Zodiac ★★★★★

This is the second time I have re-assessed a David Fincher film on re-watch, and on both occasions I have upped the rating. This time I simply couldn't resist it - you just cannot fault the ambition behind a project such as this. Somehow, I missed that when I first watched it. I thought it was too long and too unsatisfying, despite being relentlessly thrilling. And yet now, looking at it again, Fincher's achievement looks even more impressive.

It looks dazzling (it was his first effort of digital, and all of his films shot on digital look gorgeous), but that's just the tip of the surface. It's a procedural in which the maze the characters are trapped in is full of dead ends. The ending is purposefully frustrating (just like with "Memories of Murder") because that's how the people in real life felt as well, even after all the time that had been passed. Nowadays, the case is just an imprint onto history; something that only people who are bothered enough will truly have knowledge about. Watching this movie transports you to San Francisco, putting you in the mindset of Robert Graysmith and Dave Toschi in particular, making you feel just as exasperated as they do.

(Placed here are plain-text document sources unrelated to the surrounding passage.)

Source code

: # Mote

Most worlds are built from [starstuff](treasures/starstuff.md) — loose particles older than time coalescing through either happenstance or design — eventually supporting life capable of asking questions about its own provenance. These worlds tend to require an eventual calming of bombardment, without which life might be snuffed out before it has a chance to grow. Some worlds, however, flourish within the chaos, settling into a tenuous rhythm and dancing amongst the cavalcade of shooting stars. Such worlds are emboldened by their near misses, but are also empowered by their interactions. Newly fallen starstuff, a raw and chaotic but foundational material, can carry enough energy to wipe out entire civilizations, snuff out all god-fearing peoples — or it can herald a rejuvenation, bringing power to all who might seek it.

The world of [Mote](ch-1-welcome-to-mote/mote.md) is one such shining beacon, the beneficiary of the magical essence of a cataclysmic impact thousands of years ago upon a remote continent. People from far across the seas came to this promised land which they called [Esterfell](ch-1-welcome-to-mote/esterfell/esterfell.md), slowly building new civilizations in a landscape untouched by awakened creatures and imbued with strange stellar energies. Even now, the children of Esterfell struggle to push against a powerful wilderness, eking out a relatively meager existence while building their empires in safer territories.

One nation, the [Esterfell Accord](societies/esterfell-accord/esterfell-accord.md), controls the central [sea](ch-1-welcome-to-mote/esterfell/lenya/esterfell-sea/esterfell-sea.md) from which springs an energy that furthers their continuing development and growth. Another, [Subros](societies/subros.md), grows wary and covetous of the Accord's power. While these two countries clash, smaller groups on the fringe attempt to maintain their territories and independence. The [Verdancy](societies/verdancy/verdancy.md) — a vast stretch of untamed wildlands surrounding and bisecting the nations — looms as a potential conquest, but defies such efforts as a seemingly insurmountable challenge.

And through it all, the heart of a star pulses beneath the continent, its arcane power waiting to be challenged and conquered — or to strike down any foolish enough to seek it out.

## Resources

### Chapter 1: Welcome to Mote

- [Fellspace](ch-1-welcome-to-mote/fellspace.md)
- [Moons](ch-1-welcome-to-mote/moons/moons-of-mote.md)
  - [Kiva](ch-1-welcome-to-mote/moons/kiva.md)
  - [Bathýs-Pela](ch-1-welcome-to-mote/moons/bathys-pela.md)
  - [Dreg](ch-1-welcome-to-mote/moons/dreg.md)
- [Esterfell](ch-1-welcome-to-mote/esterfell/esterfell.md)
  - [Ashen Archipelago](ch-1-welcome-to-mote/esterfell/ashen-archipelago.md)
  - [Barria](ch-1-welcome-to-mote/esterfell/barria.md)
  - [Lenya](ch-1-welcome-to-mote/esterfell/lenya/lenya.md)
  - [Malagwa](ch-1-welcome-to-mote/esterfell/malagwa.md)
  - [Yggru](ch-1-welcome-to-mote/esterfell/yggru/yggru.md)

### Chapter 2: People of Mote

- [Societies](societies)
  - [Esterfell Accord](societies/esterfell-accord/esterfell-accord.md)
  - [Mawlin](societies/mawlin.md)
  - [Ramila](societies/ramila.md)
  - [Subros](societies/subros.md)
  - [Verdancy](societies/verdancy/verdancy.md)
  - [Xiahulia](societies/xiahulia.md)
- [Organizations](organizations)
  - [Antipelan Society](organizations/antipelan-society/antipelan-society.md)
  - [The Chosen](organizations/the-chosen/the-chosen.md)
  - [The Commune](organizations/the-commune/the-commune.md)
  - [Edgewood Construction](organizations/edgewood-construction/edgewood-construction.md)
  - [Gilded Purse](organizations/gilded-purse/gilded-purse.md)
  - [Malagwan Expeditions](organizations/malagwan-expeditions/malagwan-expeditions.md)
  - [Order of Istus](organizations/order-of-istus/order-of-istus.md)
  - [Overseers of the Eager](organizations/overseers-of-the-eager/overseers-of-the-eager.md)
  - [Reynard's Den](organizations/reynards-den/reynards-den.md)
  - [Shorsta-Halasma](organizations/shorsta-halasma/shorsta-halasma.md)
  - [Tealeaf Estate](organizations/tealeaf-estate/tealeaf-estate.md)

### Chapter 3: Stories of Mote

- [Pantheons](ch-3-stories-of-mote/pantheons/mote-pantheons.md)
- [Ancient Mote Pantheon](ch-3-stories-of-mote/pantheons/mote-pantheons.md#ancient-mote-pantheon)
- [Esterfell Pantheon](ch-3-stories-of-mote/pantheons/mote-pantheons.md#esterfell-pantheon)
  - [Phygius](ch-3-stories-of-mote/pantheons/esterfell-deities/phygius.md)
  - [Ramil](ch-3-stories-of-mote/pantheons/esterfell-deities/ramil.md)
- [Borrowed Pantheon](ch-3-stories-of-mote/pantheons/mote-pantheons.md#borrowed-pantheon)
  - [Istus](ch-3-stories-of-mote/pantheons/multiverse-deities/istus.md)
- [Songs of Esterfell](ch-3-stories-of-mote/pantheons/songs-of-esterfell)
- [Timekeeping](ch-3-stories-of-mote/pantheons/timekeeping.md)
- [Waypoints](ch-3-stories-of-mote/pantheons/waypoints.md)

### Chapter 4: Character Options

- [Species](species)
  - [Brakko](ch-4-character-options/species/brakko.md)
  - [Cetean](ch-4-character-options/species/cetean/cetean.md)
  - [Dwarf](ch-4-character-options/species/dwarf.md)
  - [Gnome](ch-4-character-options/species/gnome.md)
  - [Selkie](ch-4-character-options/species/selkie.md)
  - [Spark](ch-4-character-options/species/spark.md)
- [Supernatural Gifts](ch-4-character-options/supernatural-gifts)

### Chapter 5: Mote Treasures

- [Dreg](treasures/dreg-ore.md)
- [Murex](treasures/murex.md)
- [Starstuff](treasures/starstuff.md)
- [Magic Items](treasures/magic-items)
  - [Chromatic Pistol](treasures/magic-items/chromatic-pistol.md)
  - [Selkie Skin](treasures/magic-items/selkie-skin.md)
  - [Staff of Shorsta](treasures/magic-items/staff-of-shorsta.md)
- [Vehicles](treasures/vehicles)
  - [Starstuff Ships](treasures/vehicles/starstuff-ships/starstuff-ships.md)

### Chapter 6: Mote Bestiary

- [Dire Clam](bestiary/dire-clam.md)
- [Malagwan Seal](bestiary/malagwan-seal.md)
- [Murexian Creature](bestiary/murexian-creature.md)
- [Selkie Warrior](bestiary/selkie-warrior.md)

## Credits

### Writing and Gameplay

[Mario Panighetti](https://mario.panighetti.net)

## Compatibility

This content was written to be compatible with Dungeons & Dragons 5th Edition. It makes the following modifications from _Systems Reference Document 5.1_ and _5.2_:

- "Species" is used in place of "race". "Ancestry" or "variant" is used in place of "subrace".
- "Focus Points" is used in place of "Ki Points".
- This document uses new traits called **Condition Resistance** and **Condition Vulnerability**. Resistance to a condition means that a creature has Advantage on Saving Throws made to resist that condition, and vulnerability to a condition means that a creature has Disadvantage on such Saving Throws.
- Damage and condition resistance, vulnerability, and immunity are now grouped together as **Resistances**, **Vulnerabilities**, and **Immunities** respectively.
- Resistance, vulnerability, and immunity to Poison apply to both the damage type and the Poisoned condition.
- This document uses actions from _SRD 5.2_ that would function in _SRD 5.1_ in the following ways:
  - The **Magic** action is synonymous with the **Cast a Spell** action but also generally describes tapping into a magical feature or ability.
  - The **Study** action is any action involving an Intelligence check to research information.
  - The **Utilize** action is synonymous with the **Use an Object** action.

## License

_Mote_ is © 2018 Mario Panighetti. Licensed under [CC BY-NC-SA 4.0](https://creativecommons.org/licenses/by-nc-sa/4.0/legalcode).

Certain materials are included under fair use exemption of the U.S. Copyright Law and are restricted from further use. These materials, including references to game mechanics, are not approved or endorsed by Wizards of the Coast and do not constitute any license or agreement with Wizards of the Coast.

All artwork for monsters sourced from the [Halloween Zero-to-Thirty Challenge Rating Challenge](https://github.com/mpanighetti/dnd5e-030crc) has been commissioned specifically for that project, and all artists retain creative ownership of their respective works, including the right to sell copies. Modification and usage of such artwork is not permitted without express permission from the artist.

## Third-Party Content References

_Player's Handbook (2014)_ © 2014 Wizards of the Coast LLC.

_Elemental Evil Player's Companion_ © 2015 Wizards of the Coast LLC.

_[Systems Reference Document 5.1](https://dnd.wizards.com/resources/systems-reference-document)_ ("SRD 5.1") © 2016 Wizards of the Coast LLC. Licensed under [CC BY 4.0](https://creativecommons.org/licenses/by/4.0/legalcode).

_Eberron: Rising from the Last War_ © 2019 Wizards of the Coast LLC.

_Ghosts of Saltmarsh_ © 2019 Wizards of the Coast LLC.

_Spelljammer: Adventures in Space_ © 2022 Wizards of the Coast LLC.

This ending perhaps was the only ending possible, given the circumstances. It's one good decision in a long list of good decisions by the crew involved in "Zodiac". It's as perfect a thriller as Fincher has ever made, and it has been a bit of a blueprint for the rest of his career so far. The basement scene is reminiscent of THAT scene in his remake of "The Girl with the Dragon Tattoo", the offices of the San Francisco chronicle resemble the Facebook offices in "The Social Network", it's a procedural much like "Gone Girl", and the film does fit in a large dose of black humour - this is true for almost all of his movies. He is one of, if not the best mainstream director working in Hollywood today, and this is one of his crowning achievements.